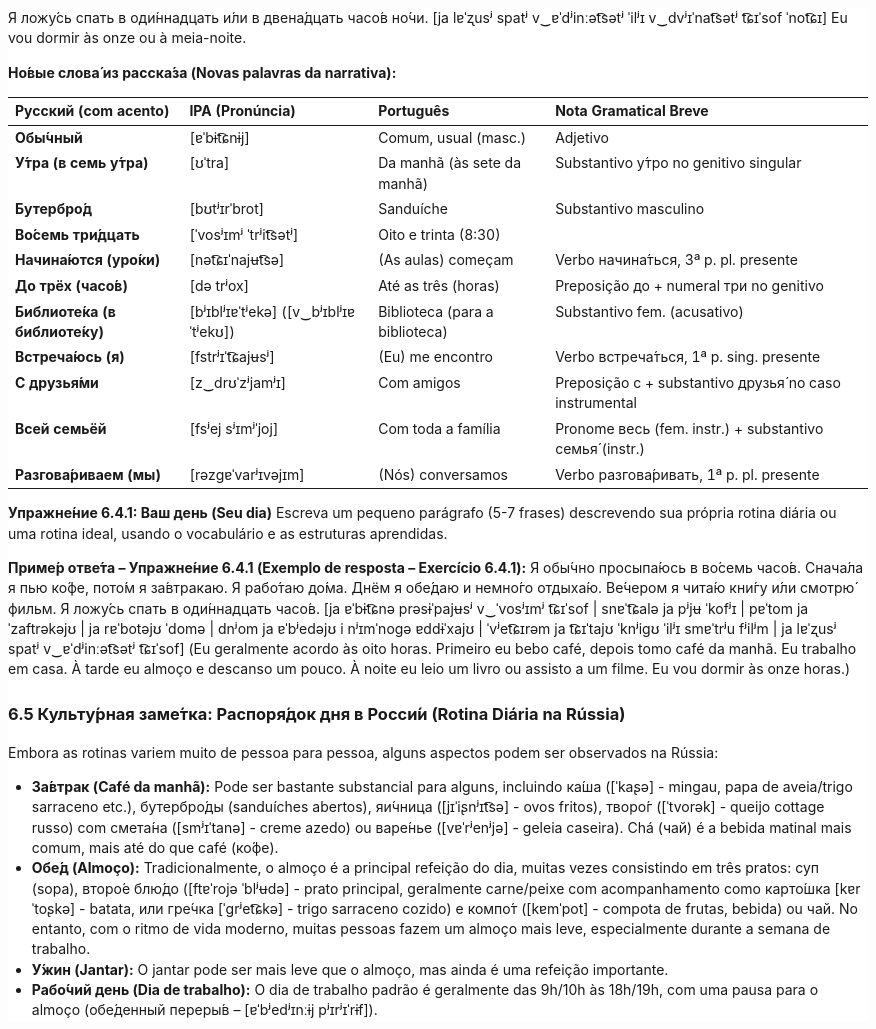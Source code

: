 Я ложу́сь спать в оди́ннадцать и́ли в двена́дцать часо́в но́чи.
[ja lɐˈʐusʲ spatʲ v‿ɐˈdʲinːət͡sətʲ ˈilʲɪ v‿dvʲɪˈnat͡sətʲ t͡ɕɪˈsof ˈnot͡ɕɪ]
Eu vou dormir às onze ou à meia-noite.

**Но́вые слова́ из расска́за (Novas palavras da narrativa):**

| Русский (com acento) | IPA (Pronúncia)         | Português               | Nota Gramatical Breve                                      |
| :------------------- | :---------------------- | :---------------------- | :--------------------------------------------------------- |
| **Обы́чный**          | [ɐˈbɨt͡ɕnɨj]            | Comum, usual (masc.)    | Adjetivo                                                   |
| **У́тра (в семь у́тра)**| [ʊˈtra]                 | Da manhã (às sete da manhã)| Substantivo у́тро no genitivo singular                     |
| **Бутербро́д**        | [bʊtʲɪrˈbrot]           | Sanduíche               | Substantivo masculino                                      |
| **Во́семь три́дцать**  | [ˈvosʲɪmʲ ˈtrʲit͡sətʲ]   | Oito e trinta (8:30)    |                                                            |
| **Начина́ются (уро́ки)**| [nət͡ɕɪˈnajʉt͡sə]       | (As aulas) começam       | Verbo начина́ться, 3ª p. pl. presente                    |
| **До трёх (часо́в)**  | [də trʲox]              | Até as três (horas)     | Preposição до + numeral три no genitivo                    |
| **Библиоте́ка (в библиоте́ку)**| [bʲɪblʲɪɐˈtʲekə] ([v‿bʲɪblʲɪɐˈtʲekʊ])| Biblioteca (para a biblioteca)| Substantivo fem. (acusativo)                             |
| **Встреча́юсь (я)**   | [fstrʲɪˈt͡ɕajʉsʲ]        | (Eu) me encontro         | Verbo встреча́ться, 1ª p. sing. presente                  |
| **С друзья́ми**       | [z‿drʊˈzʲjamʲɪ]         | Com amigos              | Preposição с + substantivo друзья́ no caso instrumental   |
| **Всей семьёй**      | [fsʲej sʲɪmʲˈjoj]       | Com toda a família      | Pronome весь (fem. instr.) + substantivo семья́ (instr.) |
| **Разгова́риваем (мы)**| [rəzɡɐˈvarʲɪvəjɪm]    | (Nós) conversamos       | Verbo разгова́ривать, 1ª p. pl. presente                 |

**Упражне́ние 6.4.1: Ваш день (Seu dia)**
Escreva um pequeno parágrafo (5-7 frases) descrevendo sua própria rotina diária ou uma rotina ideal, usando o vocabulário e as estruturas aprendidas.

**Приме́р отве́та – Упражне́ние 6.4.1 (Exemplo de resposta – Exercício 6.4.1):**
Я обы́чно просыпа́юсь в во́семь часо́в. Снача́ла я пью ко́фе, пото́м я за́втракаю. Я рабо́таю до́ма. Днём я обе́даю и немно́го отдыха́ю. Ве́чером я чита́ю кни́гу и́ли смотрю́ фильм. Я ложу́сь спать в оди́ннадцать часо́в.
[ja ɐˈbɨt͡ɕnə prəsɨˈpajʉsʲ v‿ˈvosʲɪmʲ t͡ɕɪˈsof | snɐˈt͡ɕalə ja pʲjʉ ˈkofʲɪ | pɐˈtom ja ˈzaftrəkəjʊ | ja rɐˈbotəjʊ ˈdomə | dnʲom ja ɐˈbʲedəjʊ i nʲɪmˈnoɡə ɐddɨˈxajʊ | ˈvʲet͡ɕɪrəm ja t͡ɕɪˈtajʊ ˈknʲiɡʊ ˈilʲɪ smɐˈtrʲu fʲilʲm | ja lɐˈʐusʲ spatʲ v‿ɐˈdʲinːət͡sətʲ t͡ɕɪˈsof]
(Eu geralmente acordo às oito horas. Primeiro eu bebo café, depois tomo café da manhã. Eu trabalho em casa. À tarde eu almoço e descanso um pouco. À noite eu leio um livro ou assisto a um filme. Eu vou dormir às onze horas.)

### **6.5 Культу́рная заме́тка: Распоря́док дня в Росси́и (Rotina Diária na Rússia)**

Embora as rotinas variem muito de pessoa para pessoa, alguns aspectos podem ser observados na Rússia:

*   **За́втрак (Café da manhã):** Pode ser bastante substancial para alguns, incluindo ка́ша ([ˈkaʂə] - mingau, papa de aveia/trigo sarraceno etc.), бутербро́ды (sanduíches abertos), яи́чница ([jɪˈiʂnʲɪt͡sə] - ovos fritos), творо́г ([ˈtvorək] - queijo cottage russo) com смета́на ([smʲɪˈtanə] - creme azedo) ou варе́нье ([vɐˈrʲenʲjə] - geleia caseira). Chá (чай) é a bebida matinal mais comum, mais até do que café (ко́фе).
*   **Обе́д (Almoço):** Tradicionalmente, o almoço é a principal refeição do dia, muitas vezes consistindo em três pratos: суп (sopa), второ́е блю́до ([ftɐˈrojə ˈblʲʉdə] - prato principal, geralmente carne/peixe com acompanhamento como карто́шка [kɐrˈtoʂkə] - batata, или гре́чка [ˈɡrʲet͡ɕkə] - trigo sarraceno cozido) e компо́т ([kɐmˈpot] - compota de frutas, bebida) ou чай. No entanto, com o ritmo de vida moderno, muitas pessoas fazem um almoço mais leve, especialmente durante a semana de trabalho.
*   **У́жин (Jantar):** O jantar pode ser mais leve que o almoço, mas ainda é uma refeição importante.
*   **Рабо́чий день (Dia de trabalho):** O dia de trabalho padrão é geralmente das 9h/10h às 18h/19h, com uma pausa para o almoço (обе́денный переры́в – [ɐˈbʲedʲɪnːɨj pʲɪrʲɪˈrɨf]).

* _TASK OBJECTIVE_
Set down the data above exactly as written. Omit the pictures.

* _TASK RESULT_
Source code

: Я ложу́сь спать в оди́ннадцать и́ли в двена́дцать часо́в но́чи.
[ja lɐˈʐusʲ spatʲ v‿ɐˈdʲinːət͡sətʲ ˈilʲɪ v‿dvʲɪˈnat͡sətʲ t͡ɕɪˈsof ˈnot͡ɕɪ]
Eu vou dormir às onze ou à meia-noite.

**Но́вые слова́ из расска́за (Novas palavras da narrativa):**

| Русский (com acento) | IPA (Pronúncia)         | Português               | Nota Gramatical Breve                                      |
| :------------------- | :---------------------- | :---------------------- | :--------------------------------------------------------- |
| **Обы́чный**          | [ɐˈbɨt͡ɕnɨj]            | Comum, usual (masc.)    | Adjetivo                                                   |
| **У́тра (в семь у́тра)**| [ʊˈtra]                 | Da manhã (às sete da manhã)| Substantivo у́тро no genitivo singular                     |
| **Бутербро́д**        | [bʊtʲɪrˈbrot]           | Sanduíche               | Substantivo masculino                                      |
| **Во́семь три́дцать**  | [ˈvosʲɪmʲ ˈtrʲit͡sətʲ]   | Oito e trinta (8:30)    |                                                            |
| **Начина́ются (уро́ки)**| [nət͡ɕɪˈnajʉt͡sə]       | (As aulas) começam       | Verbo начина́ться, 3ª p. pl. presente                    |
| **До трёх (часо́в)**  | [də trʲox]              | Até as três (horas)     | Preposição до + numeral три no genitivo                    |
| **Библиоте́ка (в библиоте́ку)**| [bʲɪblʲɪɐˈtʲekə] ([v‿bʲɪblʲɪɐˈtʲekʊ])| Biblioteca (para a biblioteca)| Substantivo fem. (acusativo)                             |
| **Встреча́юсь (я)**   | [fstrʲɪˈt͡ɕajʉsʲ]        | (Eu) me encontro         | Verbo встреча́ться, 1ª p. sing. presente                  |
| **С друзья́ми**       | [z‿drʊˈzʲjamʲɪ]         | Com amigos              | Preposição с + substantivo друзья́ no caso instrumental   |
| **Всей семьёй**      | [fsʲej sʲɪmʲˈjoj]       | Com toda a família      | Pronome весь (fem. instr.) + substantivo семья́ (instr.) |
| **Разгова́риваем (мы)**| [rəzɡɐˈvarʲɪvəjɪm]    | (Nós) conversamos       | Verbo разгова́ривать, 1ª p. pl. presente                 |

**Упражне́ние 6.4.1: Ваш день (Seu dia)**
Escreva um pequeno parágrafo (5-7 frases) descrevendo sua própria rotina diária ou uma rotina ideal, usando o vocabulário e as estruturas aprendidas.

**Приме́р отве́та – Упражне́ние 6.4.1 (Exemplo de resposta – Exercício 6.4.1):**
Я обы́чно просыпа́юсь в во́семь часо́в. Снача́ла я пью ко́фе, пото́м я за́втракаю. Я рабо́таю до́ма. Днём я обе́даю и немно́го отдыха́ю. Ве́чером я чита́ю кни́гу и́ли смотрю́ фильм. Я ложу́сь спать в оди́ннадцать часо́в.
[ja ɐˈbɨt͡ɕnə prəsɨˈpajʉsʲ v‿ˈvosʲɪmʲ t͡ɕɪˈsof | snɐˈt͡ɕalə ja pʲjʉ ˈkofʲɪ | pɐˈtom ja ˈzaftrəkəjʊ | ja rɐˈbotəjʊ ˈdomə | dnʲom ja ɐˈbʲedəjʊ i nʲɪmˈnoɡə ɐddɨˈxajʊ | ˈvʲet͡ɕɪrəm ja t͡ɕɪˈtajʊ ˈknʲiɡʊ ˈilʲɪ smɐˈtrʲu fʲilʲm | ja lɐˈʐusʲ spatʲ v‿ɐˈdʲinːət͡sətʲ t͡ɕɪˈsof]
(Eu geralmente acordo às oito horas. Primeiro eu bebo café, depois tomo café da manhã. Eu trabalho em casa. À tarde eu almoço e descanso um pouco. À noite eu leio um livro ou assisto a um filme. Eu vou dormir às onze horas.)

### **6.5 Культу́рная заме́тка: Распоря́док дня в Росси́и (Rotina Diária na Rússia)**

Embora as rotinas variem muito de pessoa para pessoa, alguns aspectos podem ser observados na Rússia:

*   **За́втрак (Café da manhã):** Pode ser bastante substancial para alguns, incluindo ка́ша ([ˈkaʂə] - mingau, papa de aveia/trigo sarraceno etc.), бутербро́ды (sanduíches abertos), яи́чница ([jɪˈiʂnʲɪt͡sə] - ovos fritos), творо́г ([ˈtvorək] - queijo cottage russo) com смета́на ([smʲɪˈtanə] - creme azedo) ou варе́нье ([vɐˈrʲenʲjə] - geleia caseira). Chá (чай) é a bebida matinal mais comum, mais até do que café (ко́фе).
*   **Обе́д (Almoço):** Tradicionalmente, o almoço é a principal refeição do dia, muitas vezes consistindo em três pratos: суп (sopa), второ́е блю́до ([ftɐˈrojə ˈblʲʉdə] - prato principal, geralmente carne/peixe com acompanhamento como карто́шка [kɐrˈtoʂkə] - batata, или гре́чка [ˈɡrʲet͡ɕkə] - trigo sarraceno cozido) e компо́т ([kɐmˈpot] - compota de frutas, bebida) ou чай. No entanto, com o ritmo de vida moderno, muitas pessoas fazem um almoço mais leve, especialmente durante a semana de trabalho.
*   **У́жин (Jantar):** O jantar pode ser mais leve que o almoço, mas ainda é uma refeição importante.
*   **Рабо́чий день (Dia de trabalho):** O dia de trabalho padrão é geralmente das 9h/10h às 18h/19h, com uma pausa para o almoço (обе́денный переры́в – [ɐˈbʲedʲɪnːɨj pʲɪrʲɪˈrɨf]).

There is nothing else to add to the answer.